Each line of the records below that includes "modello" adds one to the count; state the final count by itself.
DATA SHOWN Start Marker
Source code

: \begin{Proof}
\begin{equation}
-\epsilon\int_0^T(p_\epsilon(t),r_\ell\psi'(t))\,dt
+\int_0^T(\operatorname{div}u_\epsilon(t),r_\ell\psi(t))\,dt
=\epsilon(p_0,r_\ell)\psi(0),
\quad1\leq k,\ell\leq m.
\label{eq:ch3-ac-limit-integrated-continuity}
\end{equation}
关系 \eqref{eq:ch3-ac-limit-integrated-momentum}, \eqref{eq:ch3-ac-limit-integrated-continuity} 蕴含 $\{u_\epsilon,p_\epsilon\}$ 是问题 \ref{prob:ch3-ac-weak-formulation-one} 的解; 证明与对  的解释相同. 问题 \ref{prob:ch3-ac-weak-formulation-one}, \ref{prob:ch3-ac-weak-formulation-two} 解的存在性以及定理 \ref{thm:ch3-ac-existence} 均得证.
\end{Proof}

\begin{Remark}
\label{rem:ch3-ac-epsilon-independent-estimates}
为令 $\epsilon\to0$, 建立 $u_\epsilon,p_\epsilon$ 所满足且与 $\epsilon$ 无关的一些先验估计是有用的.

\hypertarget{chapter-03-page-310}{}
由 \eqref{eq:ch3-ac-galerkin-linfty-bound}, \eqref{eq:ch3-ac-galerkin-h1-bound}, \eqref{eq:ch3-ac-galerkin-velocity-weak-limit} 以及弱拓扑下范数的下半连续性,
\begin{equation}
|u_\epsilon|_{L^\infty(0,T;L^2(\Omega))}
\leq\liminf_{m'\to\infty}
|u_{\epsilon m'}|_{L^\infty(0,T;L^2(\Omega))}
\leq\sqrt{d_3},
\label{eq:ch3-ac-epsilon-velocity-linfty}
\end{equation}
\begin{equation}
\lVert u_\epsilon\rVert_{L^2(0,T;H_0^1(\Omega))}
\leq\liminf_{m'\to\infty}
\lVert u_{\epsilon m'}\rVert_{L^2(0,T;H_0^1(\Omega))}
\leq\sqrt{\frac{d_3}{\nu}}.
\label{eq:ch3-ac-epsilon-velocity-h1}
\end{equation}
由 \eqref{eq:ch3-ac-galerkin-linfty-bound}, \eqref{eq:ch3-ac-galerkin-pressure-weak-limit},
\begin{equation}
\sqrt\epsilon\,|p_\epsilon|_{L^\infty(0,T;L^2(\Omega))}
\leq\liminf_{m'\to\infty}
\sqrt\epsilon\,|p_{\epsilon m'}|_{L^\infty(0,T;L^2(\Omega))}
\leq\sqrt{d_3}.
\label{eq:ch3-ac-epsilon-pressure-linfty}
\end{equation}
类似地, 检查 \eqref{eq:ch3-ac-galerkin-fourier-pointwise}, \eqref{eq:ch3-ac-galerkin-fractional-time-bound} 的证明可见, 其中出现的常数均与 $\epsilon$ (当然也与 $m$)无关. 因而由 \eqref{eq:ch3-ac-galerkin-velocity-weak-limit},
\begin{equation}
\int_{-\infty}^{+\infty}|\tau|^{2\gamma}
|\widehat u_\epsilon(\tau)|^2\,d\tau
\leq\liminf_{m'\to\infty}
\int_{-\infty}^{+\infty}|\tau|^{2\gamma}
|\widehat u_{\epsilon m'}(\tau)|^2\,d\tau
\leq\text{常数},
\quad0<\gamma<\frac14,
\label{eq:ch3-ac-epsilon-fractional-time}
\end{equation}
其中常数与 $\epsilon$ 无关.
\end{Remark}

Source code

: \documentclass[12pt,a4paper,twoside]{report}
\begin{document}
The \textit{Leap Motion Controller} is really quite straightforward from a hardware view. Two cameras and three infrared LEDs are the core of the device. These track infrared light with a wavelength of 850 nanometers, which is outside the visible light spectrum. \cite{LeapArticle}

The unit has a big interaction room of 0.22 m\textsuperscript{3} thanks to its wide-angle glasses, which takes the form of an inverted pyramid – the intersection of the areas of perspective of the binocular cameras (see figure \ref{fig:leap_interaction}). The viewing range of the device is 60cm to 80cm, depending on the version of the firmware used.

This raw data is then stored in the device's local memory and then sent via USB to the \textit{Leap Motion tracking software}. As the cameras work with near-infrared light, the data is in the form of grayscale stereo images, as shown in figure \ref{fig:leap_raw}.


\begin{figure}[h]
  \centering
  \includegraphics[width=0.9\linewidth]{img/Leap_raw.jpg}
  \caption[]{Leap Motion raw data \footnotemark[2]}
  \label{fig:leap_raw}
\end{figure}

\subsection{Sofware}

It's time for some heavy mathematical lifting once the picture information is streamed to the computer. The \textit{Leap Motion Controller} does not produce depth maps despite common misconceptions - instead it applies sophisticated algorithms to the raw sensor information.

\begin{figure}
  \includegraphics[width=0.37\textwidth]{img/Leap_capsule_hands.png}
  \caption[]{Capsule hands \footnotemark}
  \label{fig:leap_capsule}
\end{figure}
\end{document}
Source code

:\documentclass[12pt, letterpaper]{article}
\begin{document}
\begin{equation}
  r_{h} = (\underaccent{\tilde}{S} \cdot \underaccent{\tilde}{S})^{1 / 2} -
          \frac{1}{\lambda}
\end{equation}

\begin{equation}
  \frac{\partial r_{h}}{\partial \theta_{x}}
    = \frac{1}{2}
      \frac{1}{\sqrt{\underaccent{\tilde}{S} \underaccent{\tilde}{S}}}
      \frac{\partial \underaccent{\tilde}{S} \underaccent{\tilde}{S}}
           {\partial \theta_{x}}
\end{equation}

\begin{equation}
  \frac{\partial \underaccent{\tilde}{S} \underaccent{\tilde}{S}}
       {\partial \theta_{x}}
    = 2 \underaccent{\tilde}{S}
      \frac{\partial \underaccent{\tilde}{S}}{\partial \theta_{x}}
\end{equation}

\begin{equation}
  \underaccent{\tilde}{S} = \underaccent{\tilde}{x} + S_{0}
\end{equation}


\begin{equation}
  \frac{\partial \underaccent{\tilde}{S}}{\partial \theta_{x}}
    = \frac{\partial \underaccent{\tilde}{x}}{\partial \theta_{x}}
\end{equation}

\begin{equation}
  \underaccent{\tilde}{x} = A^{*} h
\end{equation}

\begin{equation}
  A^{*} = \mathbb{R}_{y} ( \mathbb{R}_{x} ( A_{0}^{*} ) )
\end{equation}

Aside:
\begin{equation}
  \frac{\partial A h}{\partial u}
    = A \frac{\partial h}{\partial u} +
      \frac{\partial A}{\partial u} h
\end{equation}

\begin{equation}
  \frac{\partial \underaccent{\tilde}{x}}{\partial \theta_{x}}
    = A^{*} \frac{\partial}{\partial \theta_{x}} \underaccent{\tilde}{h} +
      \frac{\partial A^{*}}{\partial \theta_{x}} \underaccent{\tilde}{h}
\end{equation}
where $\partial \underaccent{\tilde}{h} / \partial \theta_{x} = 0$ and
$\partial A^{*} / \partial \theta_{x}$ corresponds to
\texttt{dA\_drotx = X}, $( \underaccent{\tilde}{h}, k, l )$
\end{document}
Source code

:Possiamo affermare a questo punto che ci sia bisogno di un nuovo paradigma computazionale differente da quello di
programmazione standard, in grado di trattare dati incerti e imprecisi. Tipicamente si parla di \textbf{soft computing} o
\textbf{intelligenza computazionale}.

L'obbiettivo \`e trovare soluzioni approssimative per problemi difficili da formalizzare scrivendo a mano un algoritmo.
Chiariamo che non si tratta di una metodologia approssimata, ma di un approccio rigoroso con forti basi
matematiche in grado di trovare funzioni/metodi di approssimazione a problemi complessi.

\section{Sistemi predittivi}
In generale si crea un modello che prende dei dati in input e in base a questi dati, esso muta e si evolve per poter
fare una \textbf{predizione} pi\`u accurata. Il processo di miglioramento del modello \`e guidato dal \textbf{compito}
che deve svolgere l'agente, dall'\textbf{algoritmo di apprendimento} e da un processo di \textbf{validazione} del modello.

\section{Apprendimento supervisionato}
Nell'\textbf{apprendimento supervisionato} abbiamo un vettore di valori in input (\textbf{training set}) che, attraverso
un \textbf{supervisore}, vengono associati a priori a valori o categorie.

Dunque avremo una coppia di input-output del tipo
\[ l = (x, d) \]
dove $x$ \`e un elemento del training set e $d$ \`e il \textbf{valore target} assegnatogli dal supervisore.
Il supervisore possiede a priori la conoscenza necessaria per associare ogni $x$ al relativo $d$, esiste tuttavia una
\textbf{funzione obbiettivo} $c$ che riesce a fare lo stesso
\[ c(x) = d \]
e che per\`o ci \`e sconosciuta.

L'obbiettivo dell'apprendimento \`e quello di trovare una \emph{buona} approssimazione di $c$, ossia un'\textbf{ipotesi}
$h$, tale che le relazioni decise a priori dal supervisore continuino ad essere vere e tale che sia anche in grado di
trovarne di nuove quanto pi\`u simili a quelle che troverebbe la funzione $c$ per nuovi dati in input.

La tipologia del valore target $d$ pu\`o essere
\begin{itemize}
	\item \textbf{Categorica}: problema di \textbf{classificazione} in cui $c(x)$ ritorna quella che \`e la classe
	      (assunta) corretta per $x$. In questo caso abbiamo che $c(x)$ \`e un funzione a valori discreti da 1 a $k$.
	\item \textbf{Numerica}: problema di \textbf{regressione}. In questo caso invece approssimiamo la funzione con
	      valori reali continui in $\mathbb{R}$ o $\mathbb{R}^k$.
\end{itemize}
DATA SHOWN End Marker
== ANSWER SPACE ==
3